None - August 19th, 2011  

I should do a little more research, but I think “30 Minutes or Less” is the first R-rated slacker comedy based on a true recent story in which a man was blown up by a bomb strapped around his neck. You may recall the 2003 case of a pizza delivery man who dreamed up a scheme to rob a bank with the bomb strapped on. He thought it was a fake bomb, but his treacherous partners doublecrossed him.

Now here is a movie about a guy who drives for a Grand Rapids pizzeria that promises your pizza in 30 minutes or less. That, of course, establishes him as a breakneck stunt driver, which will be useful in the inevitable chase scene. The driver, named Nick, is played by Jesse Eisenberg, in an unfortunate career move after “The Social Network.” He was so good in that film that it is impossible to believe him as a character as dumb as Nick. Try to imagine George Clooney, Ben Kingsley and John Malkovich playing the Three Stooges.

His best buddy is Chet (Aziz Ansari), who goes ballistic when he discovers Nick has slept with his beautiful twin sister, Kate (Dilshad Vadsaria). That causes complications when Nick turns to Chet in desperation with a bomb strapped to his chest.

How did this happen? We meet two slacker layabouts, Dwayne (Danny McBride) and Travis (Nick Swardson). Hapless, luckless and witless, they make 10 bucks an hour cleaning the pool of Dwayne’s father (Fred Ward). One night during a lap dance Dwayne mentions his dad is a lottery winner. Juicy (Bianca Kajlich), the dancer, promises that Dwayne’s lap need never be untenanted again if he steals a million from his dad. She even suggests a hit man from Detroit: Chango (Michael Pena).

Their brainstorm: Order a pizza, strap a bomb to the guy, and have him rob a bank to get them the money to pay the hit man, who will then kill the lottery-winning dad. Need I explain that everyone involved in this plot is stupid enough to go along with it?
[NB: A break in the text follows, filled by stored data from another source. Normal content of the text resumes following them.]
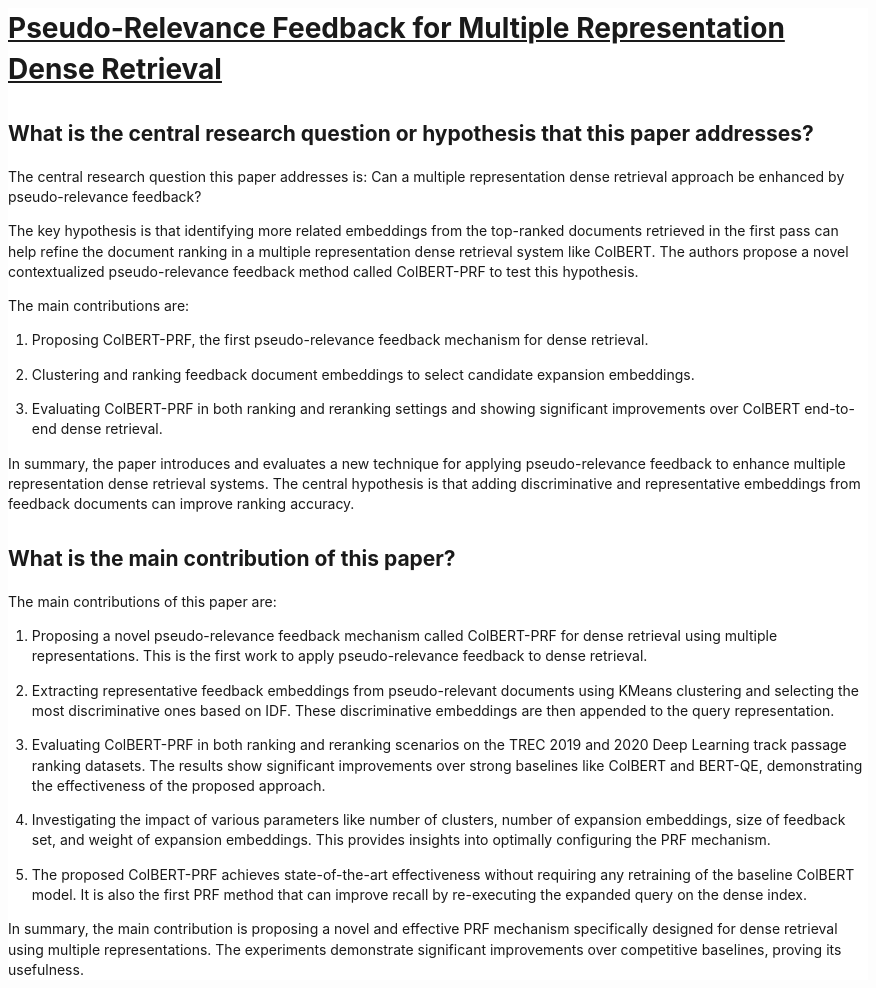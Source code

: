 # [Pseudo-Relevance Feedback for Multiple Representation Dense Retrieval](https://arxiv.org/abs/2106.11251)

## What is the central research question or hypothesis that this paper addresses?

 The central research question this paper addresses is: Can a multiple representation dense retrieval approach be enhanced by pseudo-relevance feedback?

The key hypothesis is that identifying more related embeddings from the top-ranked documents retrieved in the first pass can help refine the document ranking in a multiple representation dense retrieval system like ColBERT. The authors propose a novel contextualized pseudo-relevance feedback method called ColBERT-PRF to test this hypothesis.

The main contributions are:

1) Proposing ColBERT-PRF, the first pseudo-relevance feedback mechanism for dense retrieval.

2) Clustering and ranking feedback document embeddings to select candidate expansion embeddings.

3) Evaluating ColBERT-PRF in both ranking and reranking settings and showing significant improvements over ColBERT end-to-end dense retrieval.

In summary, the paper introduces and evaluates a new technique for applying pseudo-relevance feedback to enhance multiple representation dense retrieval systems. The central hypothesis is that adding discriminative and representative embeddings from feedback documents can improve ranking accuracy.


## What is the main contribution of this paper?

 The main contributions of this paper are:

1. Proposing a novel pseudo-relevance feedback mechanism called ColBERT-PRF for dense retrieval using multiple representations. This is the first work to apply pseudo-relevance feedback to dense retrieval.

2. Extracting representative feedback embeddings from pseudo-relevant documents using KMeans clustering and selecting the most discriminative ones based on IDF. These discriminative embeddings are then appended to the query representation.

3. Evaluating ColBERT-PRF in both ranking and reranking scenarios on the TREC 2019 and 2020 Deep Learning track passage ranking datasets. The results show significant improvements over strong baselines like ColBERT and BERT-QE, demonstrating the effectiveness of the proposed approach.

4. Investigating the impact of various parameters like number of clusters, number of expansion embeddings, size of feedback set, and weight of expansion embeddings. This provides insights into optimally configuring the PRF mechanism.

5. The proposed ColBERT-PRF achieves state-of-the-art effectiveness without requiring any retraining of the baseline ColBERT model. It is also the first PRF method that can improve recall by re-executing the expanded query on the dense index.

In summary, the main contribution is proposing a novel and effective PRF mechanism specifically designed for dense retrieval using multiple representations. The experiments demonstrate significant improvements over competitive baselines, proving its usefulness.
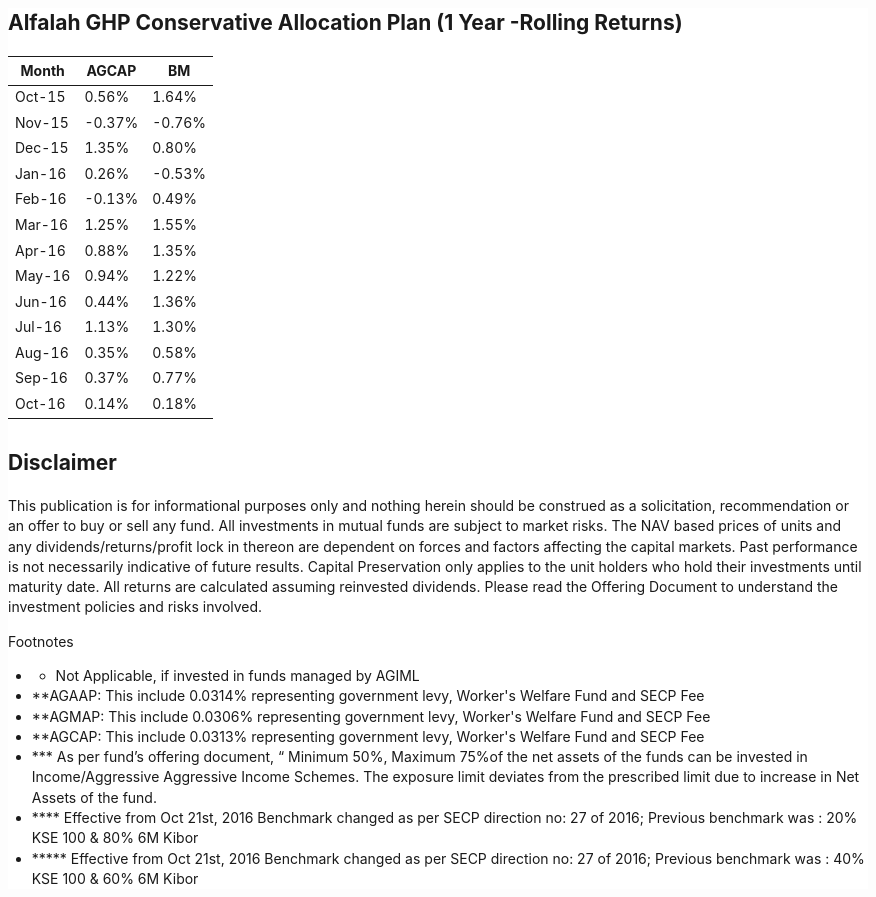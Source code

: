## Alfalah GHP Conservative Allocation Plan (1 Year -Rolling Returns)

|Month|AGCAP|BM|
|---|---|---|
|Oct-15|0.56%|1.64%|
|Nov-15|-0.37%|-0.76%|
|Dec-15|1.35%|0.80%|
|Jan-16|0.26%|-0.53%|
|Feb-16|-0.13%|0.49%|
|Mar-16|1.25%|1.55%|
|Apr-16|0.88%|1.35%|
|May-16|0.94%|1.22%|
|Jun-16|0.44%|1.36%|
|Jul-16|1.13%|1.30%|
|Aug-16|0.35%|0.58%|
|Sep-16|0.37%|0.77%|
|Oct-16|0.14%|0.18%|

## Disclaimer

This publication is for informational purposes only and nothing herein should be construed as a solicitation, recommendation or an offer to buy or sell any fund. All investments in mutual funds are subject to market risks. The NAV based prices of units and any dividends/returns/profit lock in thereon are dependent on forces and factors affecting the capital markets. Past performance is not necessarily indicative of future results. Capital Preservation only applies to the unit holders who hold their investments until maturity date. All returns are calculated assuming reinvested dividends. Please read the Offering Document to understand the investment policies and risks involved.

Footnotes

- * Not Applicable, if invested in funds managed by AGIML
- **AGAAP: This include 0.0314% representing government levy, Worker's Welfare Fund and SECP Fee
- **AGMAP: This include 0.0306% representing government levy, Worker's Welfare Fund and SECP Fee
- **AGCAP: This include 0.0313% representing government levy, Worker's Welfare Fund and SECP Fee
- *** As per fund’s offering document, “ Minimum 50%, Maximum 75%of the net assets of the funds can be invested in Income/Aggressive Aggressive Income Schemes. The exposure limit deviates from the prescribed limit due to increase in Net Assets of the fund.
- **** Effective from Oct 21st, 2016 Benchmark changed as per SECP direction no: 27 of 2016; Previous benchmark was : 20% KSE 100 & 80% 6M Kibor
- ***** Effective from Oct 21st, 2016 Benchmark changed as per SECP direction no: 27 of 2016; Previous benchmark was : 40% KSE 100 & 60% 6M Kibor
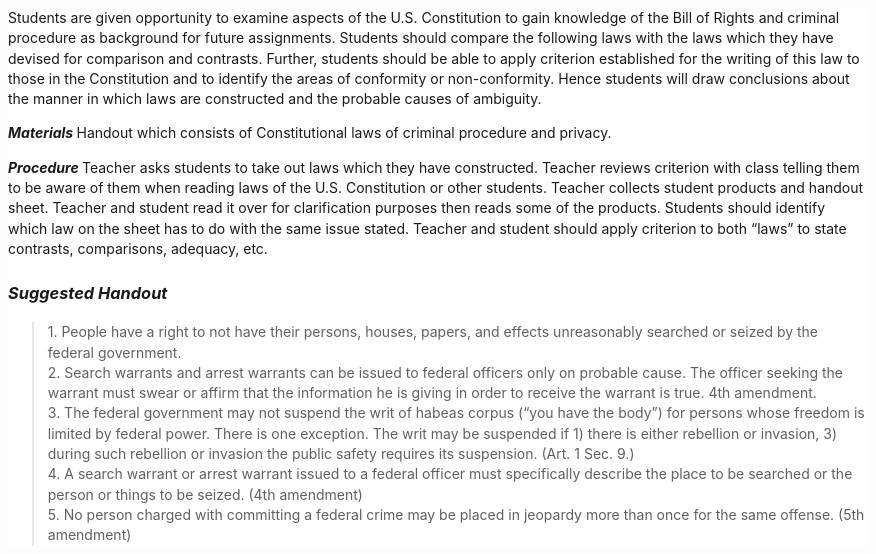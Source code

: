   Students are given opportunity to examine aspects of the U.S. Constitution to gain knowledge of the Bill of Rights and criminal procedure as background for future assignments. Students should compare the following laws with the laws which they have devised for comparison and contrasts. Further, students should be able to apply criterion established for the writing of this law to those in the Constitution and to identify the areas of conformity or non-conformity. Hence students will draw conclusions about the manner in which laws are constructed and the probable causes of ambiguity.
  <br/>
 </p>
 <p>
  <b>
   <i>
    <i>
     <b>
      Materials
     </b>
    </i>
   </i>
  </b>
  Handout which consists of Constitutional laws of criminal procedure and privacy.
  <br/>
 </p>
 <p>
  <b>
   <i>
    <i>
     <b>
      Procedure
     </b>
    </i>
   </i>
  </b>
  Teacher asks students to take out laws which they have constructed. Teacher reviews criterion with class telling them to be aware of them when reading laws of the U.S. Constitution or other students. Teacher collects student products and handout sheet. Teacher and student read it over for clarification purposes then reads some of the products. Students should identify which law on the sheet has to do with the same issue stated. Teacher and student should apply criterion to both “laws” to state contrasts, comparisons, adequacy, etc.
  <br/>
 </p>
 <h3>
  <i>
   Suggested Handout
  </i>
 </h3>
 <blockquote>
  <dl>
   <dt>
    1. People have a right to not have their persons, houses, papers, and effects unreasonably searched or seized by the federal government.
    <dt>
     2. Search warrants and arrest warrants can be issued to federal officers only on probable cause. The officer seeking the warrant must swear or affirm that the information he is giving in order to receive the warrant is true. 4th amendment.
     <dt>
      3. The federal government may not suspend the writ of habeas corpus (“you have the body”) for persons whose freedom is limited by federal power. There is one exception. The writ may be suspended if 1) there is either rebellion or invasion, 3) during such rebellion or invasion the public safety requires its suspension. (Art. 1 Sec. 9.)
      <dt>
       4. A search warrant or arrest warrant issued to a federal officer must specifically describe the place to be searched or the person or things to be seized. (4th amendment)
       <dt>
        5. No person charged with committing a federal crime may be placed in jeopardy more than once for the same offense. (5th amendment)
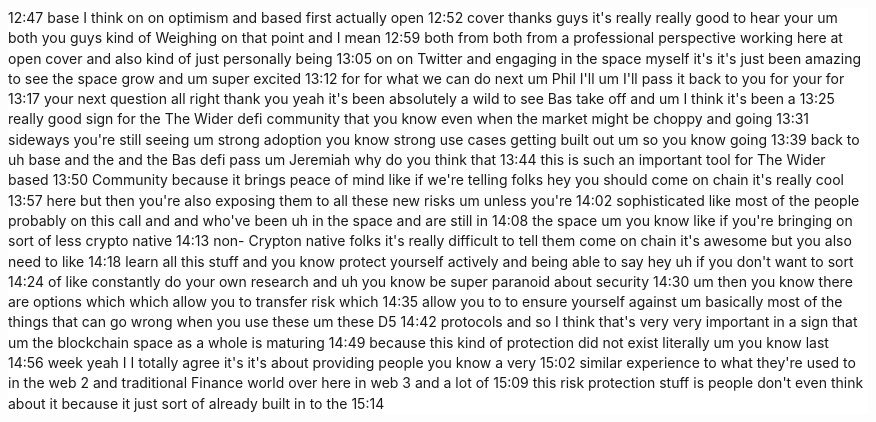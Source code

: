 12:47
base I think on on optimism and based first actually open
12:52
cover thanks guys it's really really good to hear your um both you guys kind of Weighing on that point and I mean
12:59
both from both from a professional perspective working here at open cover and also kind of just personally being
13:05
on on Twitter and engaging in the space myself it's it's just been amazing to see the space grow and um super excited
13:12
for for what we can do next um Phil I'll um I'll pass it back to you for your for
13:17
your next question all right thank you yeah it's been absolutely a wild to see Bas take off and um I think it's been a
13:25
really good sign for the The Wider defi community that you know even when the market might be choppy and going
13:31
sideways you're still seeing um strong adoption you know strong use cases getting built out um so you know going
13:39
back to uh base and the and the Bas defi pass um Jeremiah why do you think that
13:44
this is such an important tool for The Wider based
13:50
Community because it brings peace of mind like if we're telling folks hey you should come on chain it's really cool
13:57
here but then you're also exposing them to all these new risks um unless you're
14:02
sophisticated like most of the people probably on this call and and who've been uh in the space and are still in
14:08
the space um you know like if you're bringing on sort of less crypto native
14:13
non- Crypton native folks it's really difficult to tell them come on chain it's awesome but you also need to like
14:18
learn all this stuff and you know protect yourself actively and being able to say hey uh if you don't want to sort
14:24
of like constantly do your own research and uh you know be super paranoid about security
14:30
um then you know there are options which which allow you to transfer risk which
14:35
allow you to to ensure yourself against um basically most of the things that can go wrong when you use these um these D5
14:42
protocols and so I think that's very very important in a sign that um the blockchain space as a whole is maturing
14:49
because this kind of protection did not exist literally um you know last
14:56
week yeah I I totally agree it's it's about providing people you know a very
15:02
similar experience to what they're used to in the web 2 and traditional Finance world over here in web 3 and a lot of
15:09
this risk protection stuff is people don't even think about it because it just sort of already built in to the
15:14
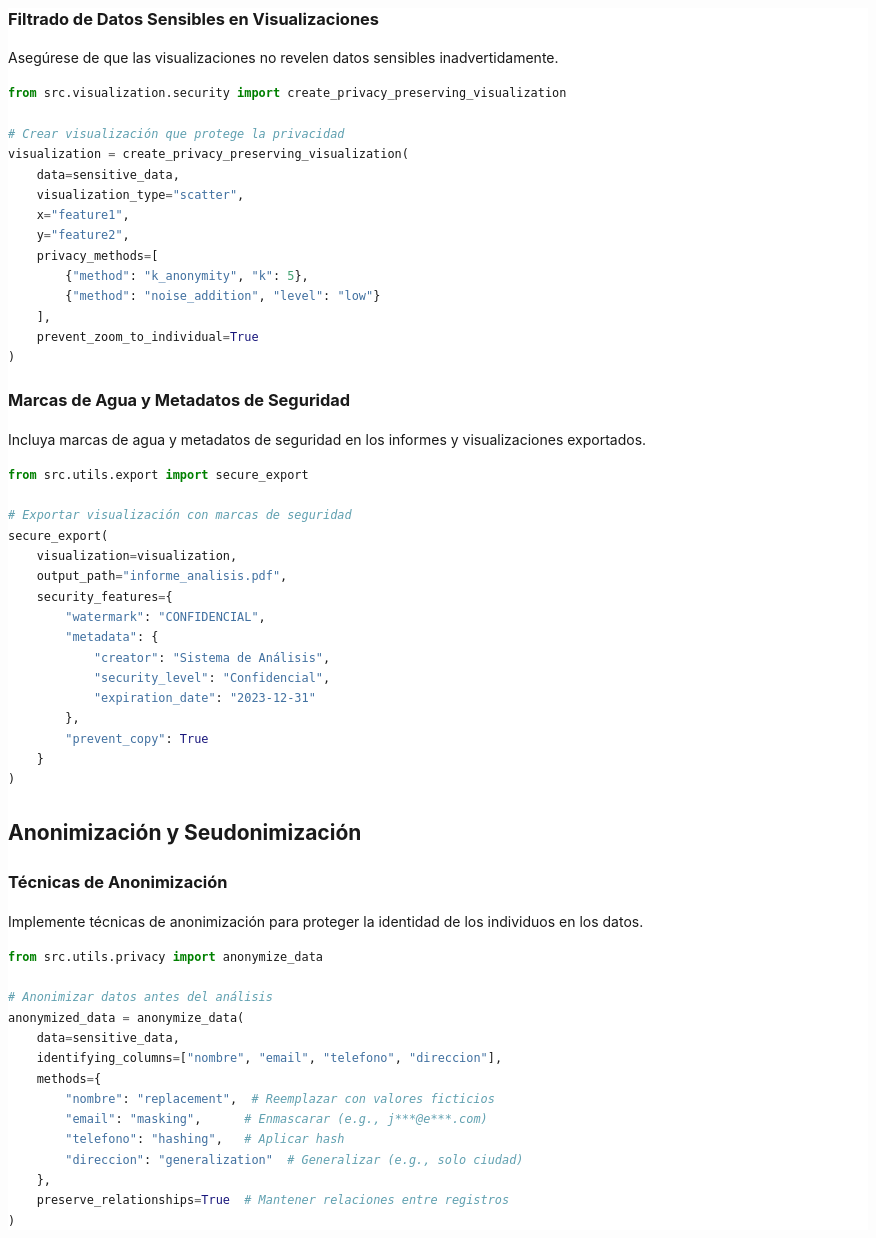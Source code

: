 ### Filtrado de Datos Sensibles en Visualizaciones

Asegúrese de que las visualizaciones no revelen datos sensibles inadvertidamente.

```python
from src.visualization.security import create_privacy_preserving_visualization

# Crear visualización que protege la privacidad
visualization = create_privacy_preserving_visualization(
    data=sensitive_data,
    visualization_type="scatter",
    x="feature1",
    y="feature2",
    privacy_methods=[
        {"method": "k_anonymity", "k": 5},
        {"method": "noise_addition", "level": "low"}
    ],
    prevent_zoom_to_individual=True
)
```

### Marcas de Agua y Metadatos de Seguridad

Incluya marcas de agua y metadatos de seguridad en los informes y visualizaciones exportados.

```python
from src.utils.export import secure_export

# Exportar visualización con marcas de seguridad
secure_export(
    visualization=visualization,
    output_path="informe_analisis.pdf",
    security_features={
        "watermark": "CONFIDENCIAL",
        "metadata": {
            "creator": "Sistema de Análisis",
            "security_level": "Confidencial",
            "expiration_date": "2023-12-31"
        },
        "prevent_copy": True
    }
)
```

## Anonimización y Seudonimización

### Técnicas de Anonimización

Implemente técnicas de anonimización para proteger la identidad de los individuos en los datos.

```python
from src.utils.privacy import anonymize_data

# Anonimizar datos antes del análisis
anonymized_data = anonymize_data(
    data=sensitive_data,
    identifying_columns=["nombre", "email", "telefono", "direccion"],
    methods={
        "nombre": "replacement",  # Reemplazar con valores ficticios
        "email": "masking",      # Enmascarar (e.g., j***@e***.com)
        "telefono": "hashing",   # Aplicar hash
        "direccion": "generalization"  # Generalizar (e.g., solo ciudad)
    },
    preserve_relationships=True  # Mantener relaciones entre registros
)
```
The time bomb deadline ramps up the urgency and leads to great desperation. The movie’s strategic error is to set the deadline too far in the future. There is something annoying about a comedy where a guy is strapped to a bomb and nevertheless has time to spare for off-topic shouting matches with his best buddy. A buddy comedy loses some of its charm in a situation like that.

Certain moments in the film elicit mechanical laughs. The chase is well-staged, but then staging a good chase, in this era of CGI, is becoming routine. Eisenberg is a good actor, which may be why he’s wrong for this. The tension over his buddy’s sister feels contrived, and only one line is devoted to the intriguing implications that she’s a twin sister.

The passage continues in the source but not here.